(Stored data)
+===+
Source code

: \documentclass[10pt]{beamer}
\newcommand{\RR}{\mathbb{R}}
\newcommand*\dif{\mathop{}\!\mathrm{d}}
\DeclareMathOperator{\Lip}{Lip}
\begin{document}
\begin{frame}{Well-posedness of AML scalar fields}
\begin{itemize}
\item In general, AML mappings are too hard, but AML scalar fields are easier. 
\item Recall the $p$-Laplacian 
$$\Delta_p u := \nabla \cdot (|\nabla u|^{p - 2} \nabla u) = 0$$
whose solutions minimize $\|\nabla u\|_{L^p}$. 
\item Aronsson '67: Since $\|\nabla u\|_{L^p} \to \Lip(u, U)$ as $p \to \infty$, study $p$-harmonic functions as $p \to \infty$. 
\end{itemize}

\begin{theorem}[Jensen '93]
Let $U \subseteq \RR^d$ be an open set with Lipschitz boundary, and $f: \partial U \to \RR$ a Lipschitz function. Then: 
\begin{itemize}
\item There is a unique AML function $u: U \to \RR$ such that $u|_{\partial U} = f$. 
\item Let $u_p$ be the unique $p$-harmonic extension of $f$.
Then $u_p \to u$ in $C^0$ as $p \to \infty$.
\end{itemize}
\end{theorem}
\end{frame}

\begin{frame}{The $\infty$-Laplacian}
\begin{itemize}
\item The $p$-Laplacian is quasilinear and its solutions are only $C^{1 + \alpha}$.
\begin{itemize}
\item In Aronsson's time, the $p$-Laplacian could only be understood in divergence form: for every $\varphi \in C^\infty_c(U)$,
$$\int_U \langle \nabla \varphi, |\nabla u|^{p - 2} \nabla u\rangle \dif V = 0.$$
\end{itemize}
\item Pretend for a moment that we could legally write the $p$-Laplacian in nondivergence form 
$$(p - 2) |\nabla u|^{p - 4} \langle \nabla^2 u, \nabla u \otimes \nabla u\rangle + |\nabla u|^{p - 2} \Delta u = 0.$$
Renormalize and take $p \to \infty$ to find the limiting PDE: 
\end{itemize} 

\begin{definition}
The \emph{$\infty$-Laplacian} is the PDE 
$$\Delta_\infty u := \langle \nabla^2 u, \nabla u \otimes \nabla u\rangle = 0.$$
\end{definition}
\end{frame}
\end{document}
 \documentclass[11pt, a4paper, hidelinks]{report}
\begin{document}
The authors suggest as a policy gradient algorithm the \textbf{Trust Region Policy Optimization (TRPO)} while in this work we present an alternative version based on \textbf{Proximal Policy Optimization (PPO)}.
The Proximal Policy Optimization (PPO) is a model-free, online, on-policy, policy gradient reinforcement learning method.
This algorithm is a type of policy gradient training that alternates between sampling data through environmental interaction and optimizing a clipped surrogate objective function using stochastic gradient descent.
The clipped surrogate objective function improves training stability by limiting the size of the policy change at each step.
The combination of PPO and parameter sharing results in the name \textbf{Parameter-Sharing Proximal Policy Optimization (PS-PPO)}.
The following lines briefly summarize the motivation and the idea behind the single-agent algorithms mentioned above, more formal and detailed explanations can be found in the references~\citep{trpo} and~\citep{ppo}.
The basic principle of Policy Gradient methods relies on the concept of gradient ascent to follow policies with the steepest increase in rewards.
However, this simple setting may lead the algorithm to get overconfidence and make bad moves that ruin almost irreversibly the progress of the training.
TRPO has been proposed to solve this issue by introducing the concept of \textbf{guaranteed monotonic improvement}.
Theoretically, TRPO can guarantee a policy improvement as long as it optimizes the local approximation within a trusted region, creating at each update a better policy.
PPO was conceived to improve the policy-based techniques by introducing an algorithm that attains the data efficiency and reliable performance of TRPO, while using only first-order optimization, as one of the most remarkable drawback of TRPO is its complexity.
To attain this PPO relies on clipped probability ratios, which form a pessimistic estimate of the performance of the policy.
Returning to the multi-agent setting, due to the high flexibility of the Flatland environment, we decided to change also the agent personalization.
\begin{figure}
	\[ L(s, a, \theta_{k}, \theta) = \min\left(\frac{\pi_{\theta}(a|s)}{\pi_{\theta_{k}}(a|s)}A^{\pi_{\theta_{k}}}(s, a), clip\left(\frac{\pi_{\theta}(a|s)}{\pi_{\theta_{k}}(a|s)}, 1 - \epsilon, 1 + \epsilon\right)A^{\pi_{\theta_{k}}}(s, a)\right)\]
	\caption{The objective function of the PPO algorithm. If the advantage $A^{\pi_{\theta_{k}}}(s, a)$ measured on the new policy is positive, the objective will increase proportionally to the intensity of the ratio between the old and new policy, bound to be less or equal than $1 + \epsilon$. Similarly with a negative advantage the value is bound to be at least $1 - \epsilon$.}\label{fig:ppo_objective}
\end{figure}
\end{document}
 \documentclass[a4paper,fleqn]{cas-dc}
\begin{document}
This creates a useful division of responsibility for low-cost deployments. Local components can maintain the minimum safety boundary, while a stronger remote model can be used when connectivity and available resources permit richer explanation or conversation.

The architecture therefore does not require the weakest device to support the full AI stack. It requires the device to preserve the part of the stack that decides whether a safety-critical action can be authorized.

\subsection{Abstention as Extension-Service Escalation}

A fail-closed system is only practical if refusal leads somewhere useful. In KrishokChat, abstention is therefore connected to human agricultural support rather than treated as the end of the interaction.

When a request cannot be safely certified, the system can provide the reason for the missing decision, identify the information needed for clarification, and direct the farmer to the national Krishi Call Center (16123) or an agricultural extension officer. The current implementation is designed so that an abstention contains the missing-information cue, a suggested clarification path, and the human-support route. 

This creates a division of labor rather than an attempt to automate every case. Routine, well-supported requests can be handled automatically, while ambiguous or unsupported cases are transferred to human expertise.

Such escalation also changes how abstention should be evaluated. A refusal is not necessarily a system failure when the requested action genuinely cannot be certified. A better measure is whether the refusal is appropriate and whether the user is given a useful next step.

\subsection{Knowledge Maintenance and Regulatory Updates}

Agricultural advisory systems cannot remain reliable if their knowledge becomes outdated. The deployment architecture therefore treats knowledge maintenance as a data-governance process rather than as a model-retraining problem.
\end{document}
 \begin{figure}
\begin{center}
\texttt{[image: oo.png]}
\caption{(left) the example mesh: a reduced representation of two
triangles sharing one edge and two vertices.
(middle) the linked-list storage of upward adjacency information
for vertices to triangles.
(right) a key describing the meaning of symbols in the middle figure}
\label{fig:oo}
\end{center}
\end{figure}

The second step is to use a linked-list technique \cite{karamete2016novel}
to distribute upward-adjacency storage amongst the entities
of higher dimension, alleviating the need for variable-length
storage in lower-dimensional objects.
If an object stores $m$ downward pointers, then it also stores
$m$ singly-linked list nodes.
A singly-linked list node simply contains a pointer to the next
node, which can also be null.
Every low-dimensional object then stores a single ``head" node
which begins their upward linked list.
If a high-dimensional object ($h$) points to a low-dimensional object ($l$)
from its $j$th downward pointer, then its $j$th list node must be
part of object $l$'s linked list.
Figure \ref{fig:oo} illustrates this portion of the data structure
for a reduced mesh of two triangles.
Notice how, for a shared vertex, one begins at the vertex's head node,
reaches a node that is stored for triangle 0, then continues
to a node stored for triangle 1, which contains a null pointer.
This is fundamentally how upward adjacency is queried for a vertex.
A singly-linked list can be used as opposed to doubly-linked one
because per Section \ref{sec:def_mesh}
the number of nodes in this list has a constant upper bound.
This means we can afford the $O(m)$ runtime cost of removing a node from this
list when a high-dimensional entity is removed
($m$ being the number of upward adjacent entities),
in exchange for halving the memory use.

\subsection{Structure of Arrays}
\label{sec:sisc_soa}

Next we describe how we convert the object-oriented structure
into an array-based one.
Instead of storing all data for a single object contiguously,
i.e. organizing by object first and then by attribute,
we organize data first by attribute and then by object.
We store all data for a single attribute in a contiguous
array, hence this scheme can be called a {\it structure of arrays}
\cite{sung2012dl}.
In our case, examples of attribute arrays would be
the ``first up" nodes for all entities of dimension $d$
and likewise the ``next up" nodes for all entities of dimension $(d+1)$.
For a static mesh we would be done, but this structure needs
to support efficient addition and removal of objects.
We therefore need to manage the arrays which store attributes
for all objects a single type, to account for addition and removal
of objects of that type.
+===+
**Try it:**
The answer must be a single number: how many lines above contain the word "entities".

**Result of this exercise:**
4